I Cannot Tell how much in my own notion of the poet's job in New Zealand is personal myth, not transferable, so I hesitate to make general observations on the kinds of experience which have seemed important to the writers of poems for Spike. To me, for instance, the struggle of the New Zealander to be born in a situation full of destructive possibilities—at times I would say probabilities—is so urgent a challenge to imagination that I do not see how it can escape the kind of perception we are entitled to expect of a poet. All the more, when it is less and less possible to disentangle personal from social situations, I should have thought a New Zealand writer would welcome this challenge, as a way to real responsibility. Naturally, then, I am disappointed to find in the more serious of these poems only such generalised attitudes as might occur to young men anywhere in the world; not borrowings or imitations, strictly, from contemporary poetry abroad, but abstractions from the big movements of notions a New Zealander can entertain without incongruity. The particular stimulus seems to be evaded. The throwing off of the naive journalistic fancies about "New Zealand" poetry will have been wasted effort if it is replaced by an idea of poetry as neutral ground, like scientific inquiry, in which significant work may be done without regard to place and people. I am afraid of our repeating, in modern guise, the pioneer cycle of pallid derivative verse, followed by a sentimental local reaction.
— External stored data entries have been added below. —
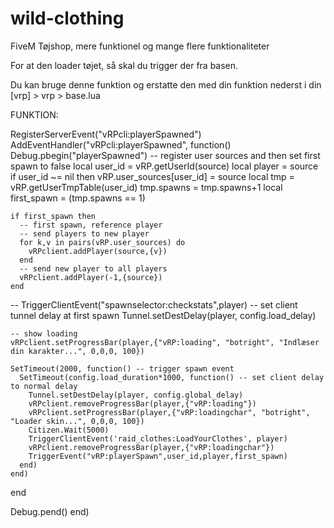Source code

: # wild-clothing
FiveM Tøjshop, mere funktionel og mange flere funktionaliteter 

For at den loader tøjet, så skal du trigger der fra basen.

Du kan bruge denne funktion og erstatte den med din funktion nederst i din [vrp] > vrp > base.lua

FUNKTION:

RegisterServerEvent("vRPcli:playerSpawned")
AddEventHandler("vRPcli:playerSpawned", function()
  Debug.pbegin("playerSpawned")
  -- register user sources and then set first spawn to false
  local user_id = vRP.getUserId(source)
  local player = source
  if user_id ~= nil then
    vRP.user_sources[user_id] = source
    local tmp = vRP.getUserTmpTable(user_id)
    tmp.spawns = tmp.spawns+1
    local first_spawn = (tmp.spawns == 1)

    if first_spawn then
      -- first spawn, reference player
      -- send players to new player
      for k,v in pairs(vRP.user_sources) do
        vRPclient.addPlayer(source,{v})
      end
      -- send new player to all players
      vRPclient.addPlayer(-1,{source})
    end
   -- TriggerClientEvent("spawnselector:checkstats",player)
    -- set client tunnel delay at first spawn
    Tunnel.setDestDelay(player, config.load_delay)

    -- show loading
    vRPclient.setProgressBar(player,{"vRP:loading", "botright", "Indlæser din karakter...", 0,0,0, 100})

    SetTimeout(2000, function() -- trigger spawn event
      SetTimeout(config.load_duration*1000, function() -- set client delay to normal delay
        Tunnel.setDestDelay(player, config.global_delay)
        vRPclient.removeProgressBar(player,{"vRP:loading"})
        vRPclient.setProgressBar(player,{"vRP:loadingchar", "botright", "Loader skin...", 0,0,0, 100})
        Citizen.Wait(5000)
        TriggerClientEvent('raid_clothes:LoadYourClothes', player)
        vRPclient.removeProgressBar(player,{"vRP:loadingchar"})
        TriggerEvent("vRP:playerSpawn",user_id,player,first_spawn)
      end)
    end)
  end

  Debug.pend()
end)
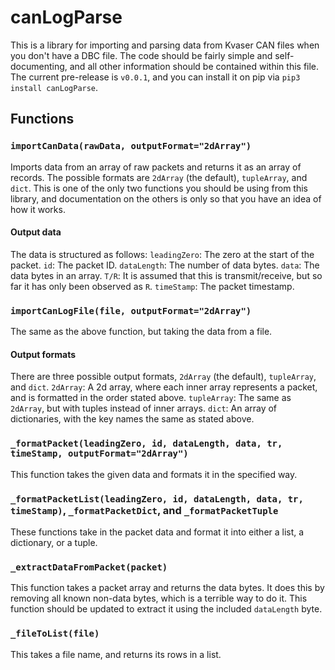 # canLogParse
This is a library for importing and parsing data from Kvaser CAN files when you don't have a DBC file. The code should be fairly simple and self-documenting, and all other information should be contained within this file. The current pre-release is `v0.0.1`, and you can install it on pip via `pip3 install canLogParse`.

## Functions
### `importCanData(rawData, outputFormat="2dArray")`
Imports data from an array of raw packets and returns it as an array of records. The possible formats are `2dArray` (the default), `tupleArray`, and `dict`. This is one of the only two functions you should be using from this library, and documentation on the others is only so that you have an idea of how it works.
####  Output data
The data is structured as follows:
`leadingZero`: The zero at the start of the packet.
`id`: The packet ID.
`dataLength`: The number of data bytes.
`data`: The data bytes in an array.
`T/R`: It is assumed that this is transmit/receive, but so far it has only been observed as `R`.
`timeStamp`: The packet timestamp.

### `importCanLogFile(file, outputFormat="2dArray")`
The same as the above function, but taking the data from a file.

#### Output formats
There are three possible output formats, `2dArray` (the default), `tupleArray`, and `dict`.
`2dArray`: A 2d array, where each inner array represents a packet, and is formatted in the order stated above.
`tupleArray`: The same as `2dArray`, but with tuples instead of inner arrays.
`dict`: An array of dictionaries, with the key names the same as stated above.

### `_formatPacket(leadingZero, id, dataLength, data, tr, timeStamp, outputFormat="2dArray")`
This function takes the given data and formats it in the specified way.

### `_formatPacketList(leadingZero, id, dataLength, data, tr, timeStamp)`, `_formatPacketDict`, and `_formatPacketTuple`
These functions take in the packet data and format it into either a list, a dictionary, or a tuple.

### `_extractDataFromPacket(packet)`
This function takes a packet array and returns the data bytes. It does this by removing all known non-data bytes, which is a terrible way to do it. This function should be updated to extract it using the included `dataLength` byte.
### `_fileToList(file)`
This takes a file name, and returns its rows in a list.

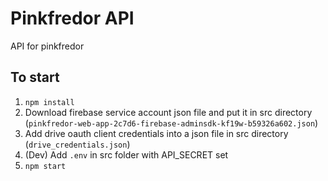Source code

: # Pinkfredor API
API for pinkfredor

## To start
1. `npm install`
2. Download firebase service account json file and put it in src directory (`pinkfredor-web-app-2c7d6-firebase-adminsdk-kf19w-b59326a602.json`)
3. Add drive oauth client credentials into a json file in src directory (`drive_credentials.json`)
4. (Dev) Add `.env` in src folder with API_SECRET set
5. `npm start`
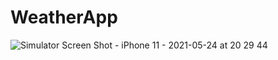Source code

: # WeatherApp

![Simulator Screen Shot - iPhone 11 - 2021-05-24 at 20 29 44](https://user-images.githubusercontent.com/32164691/119391965-5bd6fb80-bccf-11eb-95e8-cf03d6ee7667.png)
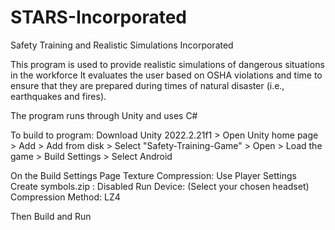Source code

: # STARS-Incorporated
Safety Training and Realistic Simulations Incorporated

This program is used to provide realistic simulations of dangerous situations in the workforce
It evaluates the user based on OSHA violations and time to ensure that they are prepared during times of natural disaster (i.e., earthquakes and fires).

The program runs through Unity and uses C#

To build to program: 
Download Unity 2022.2.21f1 > Open Unity home page > Add > Add from disk > Select "Safety-Training-Game" > Open > Load the game > Build Settings > Select Android 

On the Build Settings Page
Texture Compression: Use Player Settings
Create symbols.zip : Disabled
Run Device: (Select your chosen headset)
Compression Method: LZ4

Then Build and Run


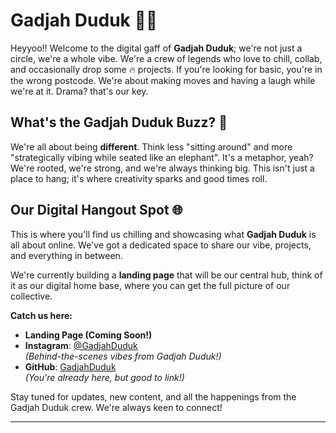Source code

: # Gadjah Duduk 🐘✨

Heyyoo!! Welcome to the digital gaff of **Gadjah Duduk**; we're not just a circle, we're a whole vibe. We're a crew of legends who love to chill, collab, and occasionally drop some 🔥 projects. If you're looking for basic, you're in the wrong postcode. We're about making moves and having a laugh while we're at it. Drama? that's our key.

## What's the Gadjah Duduk Buzz? 🤯

We're all about being **different**. Think less "sitting around" and more "strategically vibing while seated like an elephant". It's a metaphor, yeah? We're rooted, we're strong, and we're always thinking big. This isn't just a place to hang; it's where creativity sparks and good times roll.

## Our Digital Hangout Spot 🌐

This is where you'll find us chilling and showcasing what **Gadjah Duduk** is all about online. We've got a dedicated space to share our vibe, projects, and everything in between.

We're currently building a **landing page** that will be our central hub, think of it as our digital home base, where you can get the full picture of our collective.

**Catch us here:**

  * **Landing Page (Coming Soon\!)**
  * **Instagram**: [@GadjahDuduk](https://www.instagram.com/ugd.winners) <br> *(Behind-the-scenes vibes from Gadjah Duduk\!)*
  * **GitHub**: [GadjahDuduk](https://github.com/gadjahduduk) <br> *(You're already here, but good to link\!)*

Stay tuned for updates, new content, and all the happenings from the Gadjah Duduk crew. We're always keen to connect\!

-----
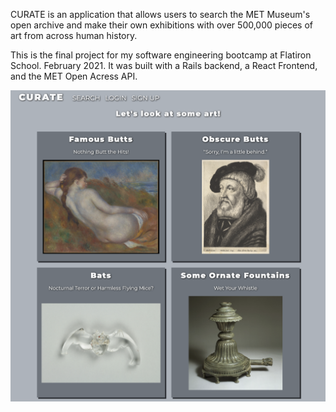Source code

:CURATE is an application that allows users to search the MET Museum's open archive and make their own exhibitions with over 500,000 pieces of art from across human history.

This is the final project for my software engineering bootcamp at Flatiron School.  February 2021.
It was built with a Rails backend, a React Frontend, and the MET Open Acress API.



![Curate Screenshot](./Curate_Screenshot.png)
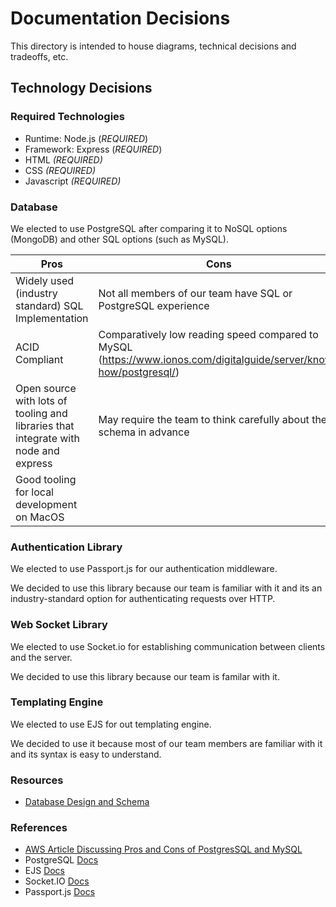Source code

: # Documentation Decisions

This directory is intended to house diagrams, technical decisions and tradeoffs, etc.

## Technology Decisions

### Required Technologies

- Runtime: Node.js (*REQUIRED*)
- Framework: Express (*REQUIRED*)
- HTML *(REQUIRED)*
- CSS *(REQUIRED)*
- Javascript *(REQUIRED)*

### Database

We elected to use PostgreSQL after comparing it to NoSQL options (MongoDB) and other SQL options (such as MySQL).

| Pros                                                                                | Cons                                                                                                               |
| ----------------------------------------------------------------------------------- | ------------------------------------------------------------------------------------------------------------------ |
| Widely used (industry standard) SQL Implementation                                  | Not all members of our team have SQL or PostgreSQL experience                                                      |
| ACID Compliant                                                                      | Comparatively low reading speed compared to MySQL (https://www.ionos.com/digitalguide/server/know-how/postgresql/) |
| Open source with lots of tooling and libraries that integrate with node and express | May require the team to think carefully about the schema in advance                                                |
| Good tooling for local development on MacOS                                         |                                                                                                                    |

### Authentication Library

We elected to use Passport.js for our authentication middleware.

We decided to use this library because our team is familiar with it and its an industry-standard option for authenticating requests over HTTP.

### Web Socket Library

We elected to use Socket.io for establishing communication between clients and the server.

We decided to use this library because our team is familar with it.

### Templating Engine

We elected to use EJS for out templating engine.

We decided to use it because most of our team members are familiar with it and its syntax is easy to understand.

### Resources

- [Database Design and Schema](https://app.diagrams.net/#G17hR_xSGP90rC-pllEnbJ8A7NLXeNjATB)

### References

- [AWS Article Discussing Pros and Cons of PostgresSQL and MySQL](https://aws.amazon.com/compare/the-difference-between-mysql-vs-postgresql/#:~:text=PostgreSQL%20is%20an%20object%2Drelational%20database%20management%20system.&text=MySQL%20has%20limited%20support%20of,stored%20procedures%20in%20multiple%20languages.)
- PostgreSQL [Docs](https://www.postgresql.org/docs/)
- EJS [Docs](https://ejs.co/#docs)
- Socket.IO [Docs](https://socket.io/docs/v4/)
- Passport.js [Docs](https://www.passportjs.org/docs/)

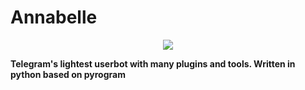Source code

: # Annabelle

<center><img src="https://telegra.ph/file/7ff02836ac6fd1a5e3bd2.jpg"></center>


<b>Telegram's lightest userbot with many plugins and tools.
Written in python based on pyrogram</b>
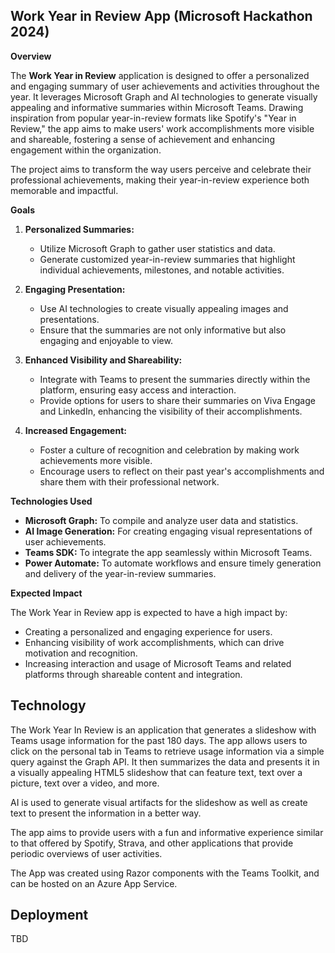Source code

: ## Work Year in Review App (Microsoft Hackathon 2024)

**Overview**

The **Work Year in Review** application is designed to offer a personalized and engaging summary of user achievements and activities throughout the year. It leverages Microsoft Graph and AI technologies to generate visually appealing and informative summaries within Microsoft Teams. Drawing inspiration from popular year-in-review formats like Spotify's "Year in Review," the app aims to make users' work accomplishments more visible and shareable, fostering a sense of achievement and enhancing engagement within the organization.

The project aims to transform the way users perceive and celebrate their professional achievements, making their year-in-review experience both memorable and impactful.

**Goals**

1. **Personalized Summaries:** 
   - Utilize Microsoft Graph to gather user statistics and data.
   - Generate customized year-in-review summaries that highlight individual achievements, milestones, and notable activities.

2. **Engaging Presentation:**
   - Use AI technologies to create visually appealing images and presentations.
   - Ensure that the summaries are not only informative but also engaging and enjoyable to view.

3. **Enhanced Visibility and Shareability:**
   - Integrate with Teams to present the summaries directly within the platform, ensuring easy access and interaction.
   - Provide options for users to share their summaries on Viva Engage and LinkedIn, enhancing the visibility of their accomplishments.

4. **Increased Engagement:**
   - Foster a culture of recognition and celebration by making work achievements more visible.
   - Encourage users to reflect on their past year's accomplishments and share them with their professional network.

**Technologies Used**

- **Microsoft Graph:** To compile and analyze user data and statistics.
- **AI Image Generation:** For creating engaging visual representations of user achievements.
- **Teams SDK:** To integrate the app seamlessly within Microsoft Teams.
- **Power Automate:** To automate workflows and ensure timely generation and delivery of the year-in-review summaries.

**Expected Impact**

The Work Year in Review app is expected to have a high impact by:
- Creating a personalized and engaging experience for users.
- Enhancing visibility of work accomplishments, which can drive motivation and recognition.
- Increasing interaction and usage of Microsoft Teams and related platforms through shareable content and integration.


## Technology

The Work Year In Review is an application that generates a slideshow with Teams usage information for the past 180 days. 
The app allows users to click on the personal tab in Teams to retrieve usage information via a simple query against the 
Graph API. It then summarizes the data and presents it in a visually appealing HTML5 slideshow that can feature text, 
text over a picture, text over a video, and more. 

AI is used to generate visual artifacts for the slideshow as well as create text to present the information in a better way. 

The app aims to provide users with a fun and informative experience similar to that offered by Spotify, Strava, and other applications that provide periodic overviews of user activities.


The App was created using Razor components with the Teams Toolkit, and can be hosted on an Azure App Service.

## Deployment

TBD

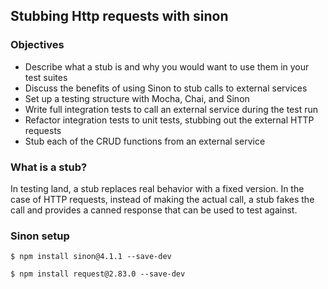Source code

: ## Stubbing Http requests with sinon

### Objectives

- Describe what a stub is and why you would want to use them in your test suites
- Discuss the benefits of using Sinon to stub calls to external services
- Set up a testing structure with Mocha, Chai, and Sinon
- Write full integration tests to call an external service during the test run
- Refactor integration tests to unit tests, stubbing out the external HTTP requests
- Stub each of the CRUD functions from an external service

### What is a stub?

In testing land, a stub replaces real behavior with a fixed version. In the case of HTTP requests, instead of making the actual call, a stub fakes the call and provides a canned response that can be used to test against.

### Sinon setup

`$ npm install sinon@4.1.1 --save-dev`

`$ npm install request@2.83.0 --save-dev`
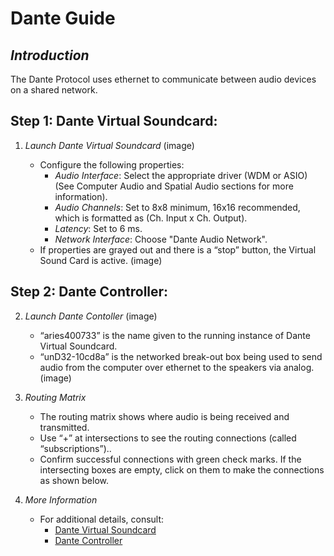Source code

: # Dante Guide

## *Introduction*  
The Dante Protocol uses ethernet to communicate between audio devices on a shared network. 

## Step 1: Dante Virtual Soundcard: 
1. *Launch Dante Virtual Soundcard* (image) 

   - Configure the following properties:  
     - *Audio Interface*: Select the appropriate driver (WDM or ASIO) (See Computer Audio and Spatial Audio sections for more information).  
     - *Audio Channels*: Set to 8x8 minimum, 16x16 recommended, which is formatted as (Ch. Input x Ch. Output).  
     - *Latency*: Set to 6 ms.  
     - *Network Interface*: Choose "Dante Audio Network".  
   - If properties are grayed out and there is a “stop” button, the Virtual Sound Card is active.  (image)

## Step 2: Dante Controller: 
2. *Launch Dante Contoller* (image) 

   - “aries400733” is the name given to the running instance of Dante Virtual Soundcard.
   - “unD32-10cd8a” is the networked break-out box being used to send audio from the computer over ethernet to the speakers
via analog. (image)

3. *Routing Matrix*  
   - The routing matrix shows where audio is being received and transmitted.  
   - Use “+” at intersections to see the routing connections (called “subscriptions”)..  
   - Confirm successful connections with green check marks. If the intersecting boxes are empty, click on them to
make the connections as shown below.

4. *More Information*  
   - For additional details, consult:  
     - [Dante Virtual Soundcard](#)  
     - [Dante Controller](#)
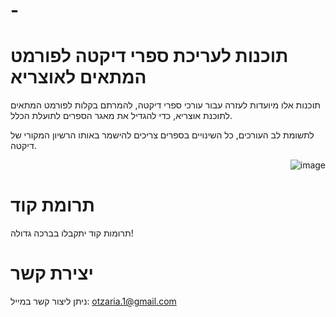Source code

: # -
# תוכנות לעריכת ספרי דיקטה לפורמט המתאים לאוצריא

תוכנות אלו מיועדות לעזרה עבור עורכי ספרי דיקטה, להמרתם בקלות לפורמט המתאים לתוכנת אוצריא, כדי להגדיל את מאגר הספרים לתועלת הכלל.

לתשומת לב העורכים, כל השינויים בספרים צריכים להישמר באותו הרשיון המקורי של דיקטה.


<p align="right">
  <img src="https://github.com/user-attachments/assets/b6416435-effd-4295-9e79-cc74099b525b" alt="image">
</p>



# תרומת קוד

תרומות קוד יתקבלו בברכה גדולה!

# יצירת קשר

ניתן ליצור קשר במייל: otzaria.1@gmail.com
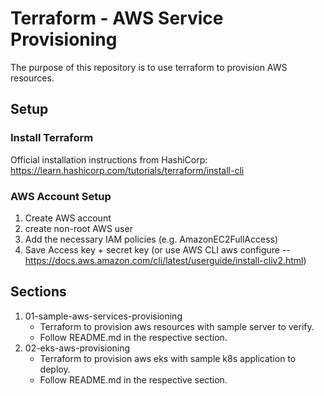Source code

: # Terraform - AWS Service Provisioning
The purpose of this repository is to use terraform to provision AWS resources.

## Setup
### Install Terraform
Official installation instructions from HashiCorp: https://learn.hashicorp.com/tutorials/terraform/install-cli

### AWS Account Setup
1. Create AWS account
2. create non-root AWS user
3. Add the necessary IAM policies (e.g. AmazonEC2FullAccess)
4. Save Access key + secret key (or use AWS CLI aws configure -- https://docs.aws.amazon.com/cli/latest/userguide/install-cliv2.html)

## Sections
1. 01-sample-aws-services-provisioning
    - Terraform to provision aws resources with sample server to verify.
    - Follow README.md in the respective section.
2. 02-eks-aws-provisioning
    - Terraform to provision aws eks with sample k8s application to deploy.
    - Follow README.md in the respective section.
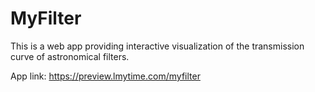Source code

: # MyFilter

This is a web app providing interactive visualization of the transmission curve of astronomical filters.

App link: https://preview.lmytime.com/myfilter
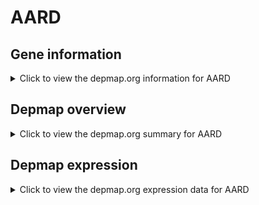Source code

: <h1>AARD</h1>

<h2>Gene information</h2>
<details>
  <summary>Click to view the depmap.org information for AARD</summary>
  <iframe src="https://depmap.org/portal/gene/AARD?tab=about" style="border:none;width:100%;height:800px"></iframe>
</details>

<h2>Depmap overview</h2>
<details>
  <summary>Click to view the depmap.org summary for AARD</summary>
  <iframe src="https://depmap.org/portal/gene/AARD?tab=overview" style="border:none;width:100%;height:800px"></iframe>
</details>

<h2>Depmap expression</h2>
<details>
  <summary>Click to view the depmap.org expression data for AARD</summary>
  <iframe src="https://depmap.org/portal/gene/AARD?tab=characterization" style="border:none;width:100%;height:800px"></iframe>
</details>


<!--
<h2>Reactome Pathway diagram</h2>
PNAME
-->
I could have wished that "—a", who uses New Zealand place-names so unaffectedly, had managed a complete poem; but in four of his pieces I see only sentiments juxtaposed, one seeming always a device to support another. His images are prosy, lacking the single direction of energies a poem requires. His "England's Green and Pleasant Land" tells less than the title (there were "dark, satanic mills" in Blake's day), the rhythms straggle, and the hyphen becomes a vice.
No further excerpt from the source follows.